前回、以下の記事で仏教経典ではお釈迦様以外の人物の言動と結果をまとめてメッセージとしていることがあるという話をしました。今回は観無量寿経のうち、前回の続きの部分を上記のメッセージの形式を念頭に置いて見ていきたいと思います。幽閉された韋提希(いだいけ)はどうなってしまうのでしょうか。あらすじを見ていきましょう。

幽閉された韋提希

命の危機は免れたものの、息子である阿闍世(あじゃせ)王子に幽閉されてしまった韋提希は悲しみ、憔悴しきっていました。韋提希はお釈迦様が滞在されていた耆闍崛山(ぎしゃくっせん)に向かって礼拝し、助けを求めました。

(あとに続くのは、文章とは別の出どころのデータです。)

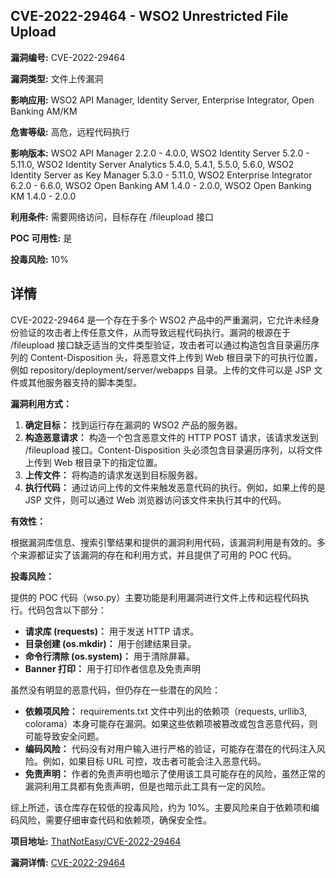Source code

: ## CVE-2022-29464 - WSO2 Unrestricted File Upload

**漏洞编号:** CVE-2022-29464

**漏洞类型:** 文件上传漏洞

**影响应用:** WSO2 API Manager, Identity Server, Enterprise Integrator, Open Banking AM/KM

**危害等级:** 高危，远程代码执行

**影响版本:** WSO2 API Manager 2.2.0 - 4.0.0, WSO2 Identity Server 5.2.0 - 5.11.0, WSO2 Identity Server Analytics 5.4.0, 5.4.1, 5.5.0, 5.6.0, WSO2 Identity Server as Key Manager 5.3.0 - 5.11.0, WSO2 Enterprise Integrator 6.2.0 - 6.6.0, WSO2 Open Banking AM 1.4.0 - 2.0.0, WSO2 Open Banking KM 1.4.0 - 2.0.0

**利用条件:** 需要网络访问，目标存在 /fileupload 接口

**POC 可用性:** 是

**投毒风险:** 10%

## 详情

CVE-2022-29464 是一个存在于多个 WSO2 产品中的严重漏洞，它允许未经身份验证的攻击者上传任意文件，从而导致远程代码执行。漏洞的根源在于 /fileupload 接口缺乏适当的文件类型验证，攻击者可以通过构造包含目录遍历序列的 Content-Disposition 头，将恶意文件上传到 Web 根目录下的可执行位置，例如 repository/deployment/server/webapps 目录。上传的文件可以是 JSP 文件或其他服务器支持的脚本类型。 

**漏洞利用方式：**

1.  **确定目标：** 找到运行存在漏洞的 WSO2 产品的服务器。
2.  **构造恶意请求：**  构造一个包含恶意文件的 HTTP POST 请求，该请求发送到 /fileupload 接口。Content-Disposition 头必须包含目录遍历序列，以将文件上传到 Web 根目录下的指定位置。
3.  **上传文件：**  将构造的请求发送到目标服务器。
4.  **执行代码：**  通过访问上传的文件来触发恶意代码的执行。例如，如果上传的是 JSP 文件，则可以通过 Web 浏览器访问该文件来执行其中的代码。

**有效性：**

根据漏洞库信息、搜索引擎结果和提供的漏洞利用代码，该漏洞利用是有效的。多个来源都证实了该漏洞的存在和利用方式，并且提供了可用的 POC 代码。

**投毒风险：**

提供的 POC 代码（wso.py）主要功能是利用漏洞进行文件上传和远程代码执行。代码包含以下部分：

*   **请求库 (requests)：**  用于发送 HTTP 请求。
*   **目录创建 (os.mkdir)：**  用于创建结果目录。
*   **命令行清除 (os.system)：**  用于清除屏幕。
*   **Banner 打印：** 用于打印作者信息及免责声明

虽然没有明显的恶意代码，但仍存在一些潜在的风险：

*   **依赖项风险：** requirements.txt 文件中列出的依赖项（requests, urllib3, colorama）本身可能存在漏洞。如果这些依赖项被篡改或包含恶意代码，则可能导致安全问题。
*   **编码风险：** 代码没有对用户输入进行严格的验证，可能存在潜在的代码注入风险。例如，如果目标 URL 可控，攻击者可能会注入恶意代码。
*   **免责声明：** 作者的免责声明也暗示了使用该工具可能存在的风险，虽然正常的漏洞利用工具都有免责声明，但是也暗示此工具有一定的风险。

综上所述，该仓库存在较低的投毒风险，约为 10%。主要风险来自于依赖项和编码风险，需要仔细审查代码和依赖项，确保安全性。


**项目地址:** [ThatNotEasy/CVE-2022-29464](https://github.com/ThatNotEasy/CVE-2022-29464)

**漏洞详情:** [CVE-2022-29464](https://nvd.nist.gov/vuln/detail/CVE-2022-29464)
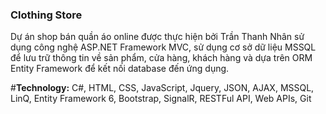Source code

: ### Clothing Store
Dự án shop bán quần áo online được thực hiện bởi Trần Thanh Nhân sử dụng công nghệ ASP.NET Framework MVC, sử dụng cơ sở dữ liệu MSSQL để lưu trữ thông tin về sản phẩm, cửa hàng, khách hàng và dựa trên ORM Entity Framework để kết nối database đến ứng dụng.

#**Technology:** C#, HTML, CSS, JavaScript, Jquery, JSON, AJAX, MSSQL, LinQ, Entity Framework 6,
Bootstrap, SignalR, RESTFul API, Web APIs, Git
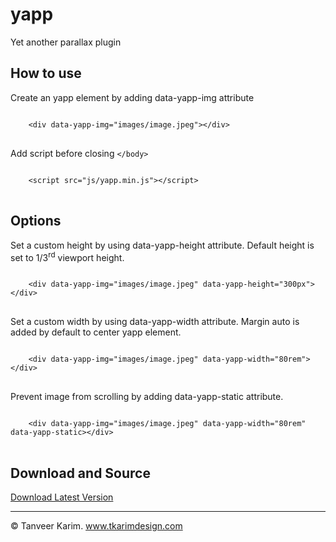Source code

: # yapp
Yet another parallax plugin
<article class="wrapper" id="howtouse">
<h1>How to use</h1>
<p>Create an yapp element by adding data-yapp-img attribute</p>
<pre>
<code class="language-markup">
    &lt;div data-yapp-img="images/image.jpeg"&gt;&lt;/div&gt;
</code>
</pre>
<p>Add script before closing <code class="language-markup">&lt;/body&gt;</code></p>
<pre>
<code class="language-markup">
    &lt;script src="js/yapp.min.js"&gt;&lt;/script&gt;
</code>
</pre>
<h2>Options</h2>
<p>Set a custom height by using data-yapp-height attribute. Default height is set to 1/3<sup>rd</sup> viewport height.</p>
<pre>
<code class="language-markup">
    &lt;div data-yapp-img="images/image.jpeg" data-yapp-height="300px"&gt;&lt;/div&gt;
</code>
</pre>
<p>Set a custom width by using data-yapp-width attribute. Margin auto is added by default to center yapp element.</p>
<pre>
<code class="language-markup">
    &lt;div data-yapp-img="images/image.jpeg" data-yapp-width="80rem"&gt;&lt;/div&gt;
</code>
</pre>
<p>Prevent image from scrolling by adding data-yapp-static attribute.</p>
<pre>
<code class="language-markup">
    &lt;div data-yapp-img="images/image.jpeg" data-yapp-width="80rem" data-yapp-static&gt;&lt;/div&gt;
</code>
</pre>
<h2>Download and Source</h2>
<a href="https://github.com/tanmancan/yapp/releases/latest" class="button">Download Latest Version</a>
<hr>
<p>&copy; Tanveer Karim. <a href="http://www.tkarimdesign.com">www.tkarimdesign.com</a></p>
</article>
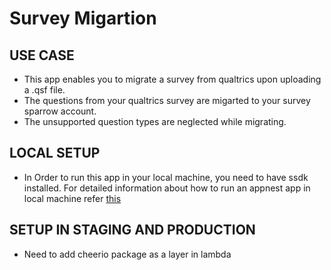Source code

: # Survey Migartion 

## USE CASE

- This app enables you to migrate a survey from qualtrics upon uploading a .qsf file.
- The questions from your qualtrics survey are migarted to your survey sparrow account.
- The unsupported question types are neglected while migrating.

## LOCAL SETUP

- In Order to run this app in your local machine, you need to have ssdk installed. For detailed information about how to run an appnest app in local machine refer [this](https://sparrowssdk.surveysparrow.dev/docs/serverless/)

## SETUP IN STAGING AND PRODUCTION

- Need to add cheerio package as a layer in lambda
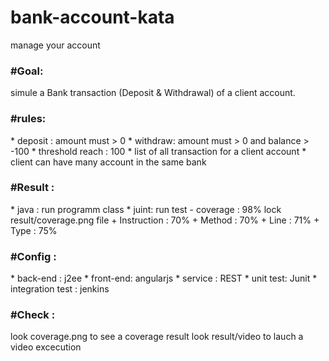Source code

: # bank-account-kata
manage your account

<h3><b>#Goal:</b></h3>
simule a Bank transaction (Deposit & Withdrawal) of a client account.

<h3><b>#rules:</b></h3>
  * deposit : amount must > 0
  * withdraw: amount must > 0 and balance > -100
  * threshold reach : 100
  * list of all transaction for a client account
  * client can have many account in the same bank

<h3><b>#Result :</b></h3>
  * java : run programm class
  * juint: run test
      - coverage : 98% lock result/coverage.png file          
           + Instruction : 70%
           + Method : 70%
           + Line : 71%
           + Type : 75%

<h3><b>#Config :</b></h3>
  * back-end : j2ee
  * front-end: angularjs
  * service  : REST
  * unit test: Junit
  * integration test : jenkins

<h3><b>#Check :</b></h3>
  look coverage.png to see a coverage result
  look result/video to lauch a video excecution
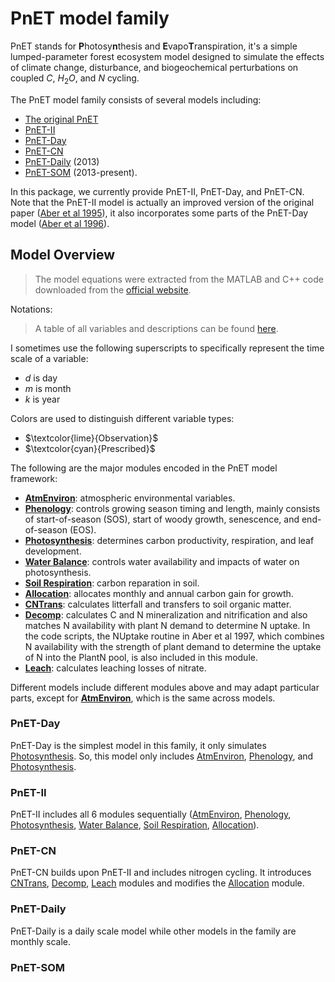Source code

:# PnET model family

PnET stands for **P**hotosy**n**thesis and **E**vapo**T**ranspiration, it's a simple lumped-parameter forest ecosystem model designed to simulate the effects of climate change, disturbance, and biogeochemical perturbations on coupled $C$, $H_2O$, and $N$ cycling.

The PnET model family consists of several models including:

- [The original PnET](https://doi.org/10.1007/BF00317837)
- [PnET-II](https://doi.org/10.1007/BF00317837)
- [PnET-Day](http://www.jstor.org/stable/4221255)
- [PnET-CN](https://linkinghub.elsevier.com/retrieve/pii/S0304380097019534)
- [PnET-Daily]() (2013)
- [PnET-SOM]() (2013-present).

In this package, we currently provide PnET-II, PnET-Day, and PnET-CN. Note that the PnET-II model is actually an improved version of the original paper ([Aber et al 1995](https://doi.org/10.1007/BF00317837)), it also incorporates some parts of the PnET-Day model ([Aber et al 1996](http://www.jstor.org/stable/4221255)).

## Model Overview

> The model equations were extracted from the MATLAB and C++ code downloaded from the [official website](https://www.pnet.sr.unh.edu/).

Notations:

> A table of all variables and descriptions can be found [here](/doc/paramters_table.md).

I sometimes use the following superscripts to specifically represent the time scale of a variable:

- $d$ is day
- $m$ is month
- $k$ is year

Colors are used to distinguish different variable types:

- $\textcolor{lime}{Observation}$
- $\textcolor{cyan}{Prescribed}$

The following are the major modules encoded in the PnET model framework:

- **[AtmEnviron](/doc/AtmEnviron.md)**: atmospheric environmental variables.
- **[Phenology](/doc/Phenology.md)**: controls growing season timing and length, mainly consists of start-of-season (SOS), start of woody growth, senescence, and end-of-season (EOS).
- **[Photosynthesis](/doc/Photosynthesis.md)**: determines carbon productivity, respiration, and leaf development.
- **[Water Balance](/doc/Water%20Balance.md)**: controls water availability and impacts of water on photosynthesis.
- **[Soil Respiration](/doc/Soil%20Respiration.md)**: carbon reparation in soil.
- **[Allocation](/doc/Allocation.md)**: allocates monthly and annual carbon gain for growth.
- **[CNTrans](/doc/CNTrans.md)**: calculates litterfall and transfers to soil organic matter.
- **[Decomp](/doc/Decomp.md)**: calculates C and N mineralization and nitrification and also matches N availability with plant N demand to determine N uptake. In the code scripts, the NUptake routine in Aber et al 1997, which combines N availability with the strength of plant demand to determine the uptake of N into the PlantN pool, is also included in this module.
- **[Leach](/doc/Leach.md)**: calculates leaching losses of nitrate.

Different models include different modules above and may adapt particular parts, except for **[AtmEnviron](/doc/AtmEnviron.md)**, which is the same across models.

### PnET-Day

PnET-Day is the simplest model in this family, it only simulates [Photosynthesis](/doc/Photosynthesis.md). So, this model only includes [AtmEnviron](/doc/AtmEnviron.md), [Phenology](/doc/Phenology.md), and [Photosynthesis](/doc/Photosynthesis.md).

### PnET-II

PnET-II includes all 6 modules sequentially ([AtmEnviron](/doc/AtmEnviron.md), [Phenology](/doc/Phenology.md), [Photosynthesis](/doc/Photosynthesis.md), [Water Balance](/doc/Water%20Balance.md), [Soil Respiration](/doc/Soil%20Respiration.md), [Allocation](/doc/Allocation.md)). 

### PnET-CN

PnET-CN builds upon PnET-II and includes nitrogen cycling. It introduces [CNTrans](/doc/CNTrans.md), [Decomp](/doc/Decomp.md), [Leach](/doc/Leach.md) modules and modifies the [Allocation](/doc/Allocation.md) module.

### PnET-Daily

PnET-Daily is a daily scale model while other models in the family are monthly scale.

### PnET-SOM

「私は今大変心を痛めております。かつてそうしていただいたように、お弟子方を私の下に送っていただけないでしょうか。尊き師自ら来ていただくことは恐れ多いですので」

そう言うと、韋提希は雨のように涙を流し頭を垂れたのでした。
その声を聞いたお釈迦様は弟子の目連(もくれん)、阿難(あなん)と共に韋提希の前に姿を現しました。
仏の姿を目にした韋提希は床に身を投げ、号泣して言いました。

「私に何の罪があってあのような悪しき子を産んだのでしょうか。また、尊き師は(阿闍世を唆した)人物となぜ関係がおありなのでしょうか」
「また尊き師よ、苦しみや悩みのない清らかな世界についてお説きください。私はそのような世界に生まれたいのです。このような濁りの多い汚れた世界はもう見たくも、聞きたくもないのです」

それを聞いたお釈迦様は光を放ち、無数の美しい仏の世界を韋提希に見せました。そのようなさまざまな仏の世界を見た韋提希は問いました。

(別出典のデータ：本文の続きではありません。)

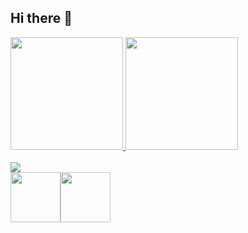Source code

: ## Hi there 👋


<div>
<a href="https://github.com/seu-usuário-aqui">
<img loading="lazy" height="180em" src="https://github-readme-stats.vercel.app/api/top-langs/?username=JhonatanDevv&layout=compact&langs_count=7&theme=dracula"/>
<img loading="lazy" height="180em" src="https://github-readme-stats.vercel.app/api?username=JhonatanDevv&show_icons=true&theme=dracula&include_all_commits=true&count_private=true"/>
</div>
<br>
<div>
<a href="https://www.linkedin.com/in/jhontanmarco" target="_blank"><img loading="lazy" src="https://img.shields.io/badge/-LinkedIn-%230077B5?style=for-the-badge&logo=linkedin&logoColor=white" target="_blank"></a>   
</div>
<img loading="lazy" src="https://cdn.jsdelivr.net/gh/devicons/devicon/icons/java/java-original.svg" width="80" height="80"/><img loading="lazy" src="https://cdn.jsdelivr.net/gh/devicons/devicon/icons/linux/linux-original.svg" width="80" height="80"/>


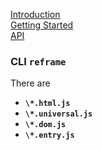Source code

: <!---






    WARNING, READ THIS.
    This is a computed file. Do not edit.
    Edit `/docs/api.template.md` instead.












    WARNING, READ THIS.
    This is a computed file. Do not edit.
    Edit `/docs/api.template.md` instead.












    WARNING, READ THIS.
    This is a computed file. Do not edit.
    Edit `/docs/api.template.md` instead.












    WARNING, READ THIS.
    This is a computed file. Do not edit.
    Edit `/docs/api.template.md` instead.












    WARNING, READ THIS.
    This is a computed file. Do not edit.
    Edit `/docs/api.template.md` instead.






-->
[Introduction](/../../)<br/>
[Getting Started](/docs/getting-started.md)<br/>
[API](/docs/api.md)

### CLI `reframe`

There are 

 - **`\*.html.js`**
   <br/>
 - **`\*.universal.js`**
   <br/>
 - **`\*.dom.js`**
   <br/>
 - **`\*.entry.js`**
   <br/>

<!---






    WARNING, READ THIS.
    This is a computed file. Do not edit.
    Edit `/docs/api.template.md` instead.












    WARNING, READ THIS.
    This is a computed file. Do not edit.
    Edit `/docs/api.template.md` instead.












    WARNING, READ THIS.
    This is a computed file. Do not edit.
    Edit `/docs/api.template.md` instead.












    WARNING, READ THIS.
    This is a computed file. Do not edit.
    Edit `/docs/api.template.md` instead.












    WARNING, READ THIS.
    This is a computed file. Do not edit.
    Edit `/docs/api.template.md` instead.






-->
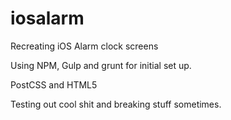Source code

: # iosalarm
Recreating iOS Alarm clock screens


Using NPM, Gulp and grunt for initial set up.

PostCSS and HTML5

Testing out cool shit and breaking stuff sometimes.

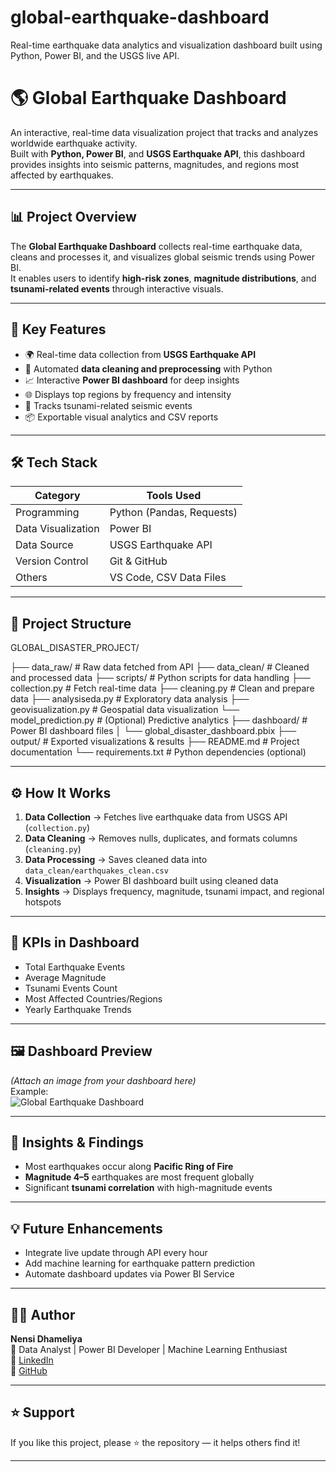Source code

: # global-earthquake-dashboard
Real-time earthquake data analytics and visualization dashboard built using Python, Power BI, and the USGS live API.
# 🌎 Global Earthquake Dashboard

An interactive, real-time data visualization project that tracks and analyzes worldwide earthquake activity.  
Built with **Python, Power BI**, and **USGS Earthquake API**, this dashboard provides insights into seismic patterns, magnitudes, and regions most affected by earthquakes.

---

## 📊 Project Overview

The **Global Earthquake Dashboard** collects real-time earthquake data, cleans and processes it, and visualizes global seismic trends using Power BI.  
It enables users to identify **high-risk zones**, **magnitude distributions**, and **tsunami-related events** through interactive visuals.

---

## 🚀 Key Features

- 🌍 Real-time data collection from **USGS Earthquake API**  
- 🧹 Automated **data cleaning and preprocessing** with Python  
- 📈 Interactive **Power BI dashboard** for deep insights  
- 🌐 Displays top regions by frequency and intensity  
- 🌊 Tracks tsunami-related seismic events  
- 📦 Exportable visual analytics and CSV reports  

---

## 🛠️ Tech Stack

| Category | Tools Used |
|-----------|-------------|
| Programming | Python (Pandas, Requests) |
| Data Visualization | Power BI |
| Data Source | USGS Earthquake API |
| Version Control | Git & GitHub |
| Others | VS Code, CSV Data Files |

---

## 📂 Project Structure
GLOBAL_DISASTER_PROJECT/

├── data_raw/ # Raw data fetched from API
├── data_clean/ # Cleaned and processed data
├── scripts/ # Python scripts for data handling
  ├── collection.py # Fetch real-time data
  ├── cleaning.py # Clean and prepare data
  ├── analysiseda.py # Exploratory data analysis
  ├── geovisualization.py # Geospatial data visualization
  └── model_prediction.py # (Optional) Predictive analytics
├── dashboard/ # Power BI dashboard files
│ └── global_disaster_dashboard.pbix
├── output/ # Exported visualizations & results
├── README.md # Project documentation
└── requirements.txt # Python dependencies (optional)

---

## ⚙️ How It Works

1. **Data Collection** → Fetches live earthquake data from USGS API (`collection.py`)  
2. **Data Cleaning** → Removes nulls, duplicates, and formats columns (`cleaning.py`)  
3. **Data Processing** → Saves cleaned data into `data_clean/earthquakes_clean.csv`  
4. **Visualization** → Power BI dashboard built using cleaned data  
5. **Insights** → Displays frequency, magnitude, tsunami impact, and regional hotspots  

---

## 🧮 KPIs in Dashboard

- Total Earthquake Events  
- Average Magnitude  
- Tsunami Events Count  
- Most Affected Countries/Regions  
- Yearly Earthquake Trends  

---

## 🖼️ Dashboard Preview

*(Attach an image from your dashboard here)*  
Example:  
![Global Earthquake Dashboard](dashboard_preview.png)

---

## 🧠 Insights & Findings

- Most earthquakes occur along **Pacific Ring of Fire**  
- **Magnitude 4–5** earthquakes are most frequent globally  
- Significant **tsunami correlation** with high-magnitude events  

---

## 💡 Future Enhancements

- Integrate live update through API every hour  
- Add machine learning for earthquake pattern prediction  
- Automate dashboard updates via Power BI Service  

---

## 👩‍💻 Author

**Nensi Dhameliya**  
📍 Data Analyst | Power BI Developer | Machine Learning Enthusiast  
🔗 [LinkedIn](https://www.linkedin.com/in/nensi-dhameliya/)  
🔗 [GitHub](https://github.com/Nensi123-nen)

---

## ⭐ Support

If you like this project, please ⭐ the repository — it helps others find it!

---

「お見せいただいたさまざまな仏の世界は、どれも清らかで光に満ちていました。しかしその中でも、私は極楽世界の阿弥陀仏の下に生まれたいと願うのです。どうかお教えください」

お釈迦さまは微笑され、光を放たれました。その光は頻婆娑羅(びんばしゃら)王を照らしました。幽閉されてはいましたが、心の目ではっきりと仏の姿を捉えた頻婆娑羅は深く礼拝しました。すると自然と阿那含(あなごん)という悟りの位に達したのでした。そのとき、お釈迦さまは韋提希に語られました。

「知っているだろうか。阿弥陀仏の世界はここからそう遠くはないのだ。集中して、その世界を一心に思い描きなさい。それによって清らかな行いができるようになる。今、あなたのためにさまざまな譬喩を説こう。そして清らかな行いを修めたいと願う未来の者たちが極楽世界に生まれることができるようにしよう」

利他

まず、ここでお釈迦様以外の人物にあたるのは王妃韋提希です。韋提希の言動として以下が挙げられます。

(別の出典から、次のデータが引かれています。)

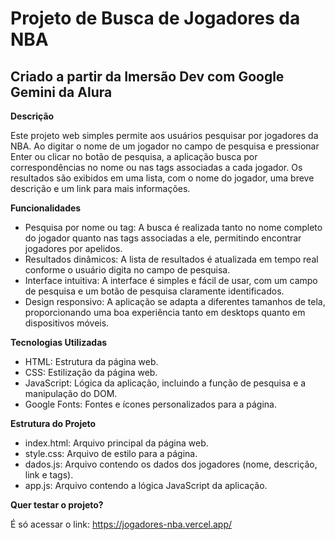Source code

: # Projeto de Busca de Jogadores da NBA
## Criado a partir da Imersão Dev com Google Gemini da Alura

**Descrição**

Este projeto web simples permite aos usuários pesquisar por jogadores da NBA. Ao digitar o nome de um jogador no campo de pesquisa e pressionar Enter ou clicar no botão de pesquisa, a aplicação busca por correspondências no nome ou nas tags associadas a cada jogador. Os resultados são exibidos em uma lista, com o nome do jogador, uma breve descrição e um link para mais informações.

**Funcionalidades**

* Pesquisa por nome ou tag: A busca é realizada tanto no nome completo do jogador quanto nas tags associadas a ele, permitindo encontrar jogadores por apelidos.
* Resultados dinâmicos: A lista de resultados é atualizada em tempo real conforme o usuário digita no campo de pesquisa.
* Interface intuitiva: A interface é simples e fácil de usar, com um campo de pesquisa e um botão de pesquisa claramente identificados.
* Design responsivo: A aplicação se adapta a diferentes tamanhos de tela, proporcionando uma boa experiência tanto em desktops quanto em dispositivos móveis.

**Tecnologias Utilizadas**

* HTML: Estrutura da página web.
* CSS: Estilização da página web.
* JavaScript: Lógica da aplicação, incluindo a função de pesquisa e a manipulação do DOM.
* Google Fonts: Fontes e ícones personalizados para a página.

**Estrutura do Projeto**

* index.html: Arquivo principal da página web.
* style.css: Arquivo de estilo para a página.
* dados.js: Arquivo contendo os dados dos jogadores (nome, descrição, link e tags).
* app.js: Arquivo contendo a lógica JavaScript da aplicação.

**Quer testar o projeto?**

É só acessar o link: 
https://jogadores-nba.vercel.app/
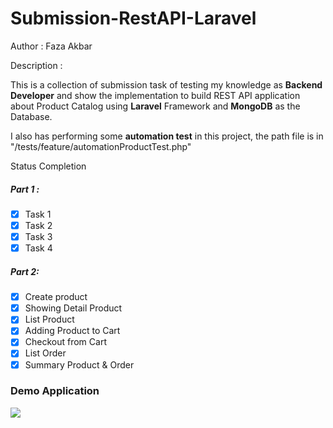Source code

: # Submission-RestAPI-Laravel


Author : Faza Akbar

Description :

This is a collection of submission task of testing my knowledge as **Backend Developer** and show the implementation to build REST API application about Product Catalog using **Laravel** Framework and **MongoDB** as the Database.

I also has performing some **automation test** in this project, the path file is in "/tests/feature/automationProductTest.php"

Status Completion 
##### Part 1 :
- [x] Task 1
- [x] Task 2
- [x] Task 3
- [x] Task 4

##### Part 2:
- [x] Create product
- [x] Showing Detail Product
- [x] List Product 
- [x] Adding Product to Cart 
- [x] Checkout from Cart
- [x] List Order
- [x] Summary Product & Order

### Demo Application
![](https://github.com/faza76/demo.gif)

  1. 礼拝して弟子を遣わしてもらえるようにお釈迦さまに願った

  2. 自分の苦悩を吐き出した

  3. 清らかな世界を見たい(濁った世界を見たくない)と願った

  4. 仏の世界のうち、阿弥陀仏の極楽浄土に最も惹かれ、往生したいと願い、その方法を問うた

その結果は以下のようなものでした。

  1. お釈迦さまは韋提希に無数の仏の世界を見せた(3.に応えて)

  2. お釈迦さまは微笑し、光を放った(4.に応えて)

  3. 放たれた光によって頻婆娑羅の悟りの段階が進んだ(4.に応えて)

  4. お釈迦さまは韋提希と未来の生類のために説法することを宣言した(4.に応えて)

ここで私が注目したいのは韋提希の言動(4.)とその結果です。阿弥陀仏の世界に生まれたいと願い、その方法を質問した結果、韋提希ではなく、まずは頻婆娑羅の悟りの段階が進んだのです。また、お釈迦様が本題である極楽世界への往生について説き始めた際、韋提希だけではなく「未来の者たち」の往生についても言及しているのです。

たとえ自分自身のためであったとしても、阿弥陀仏と極楽世界への往生、あるいは他の仏とその世界への往生、あるいは悟りへの道について問うことは、自分だけではなく、現在の他者、そして未来の多くの他者のためにもなるのだということが、一連の韋提希の言動と結果でメッセージが示されているのではないかと考えます。

「是旃陀羅(ぜせんだら)」の部分で示されているメッセージとは対照的に、韋提希の願いは無数の生類の苦悩からの解放につながる、自利利他円満の素晴らしい行動として示されています。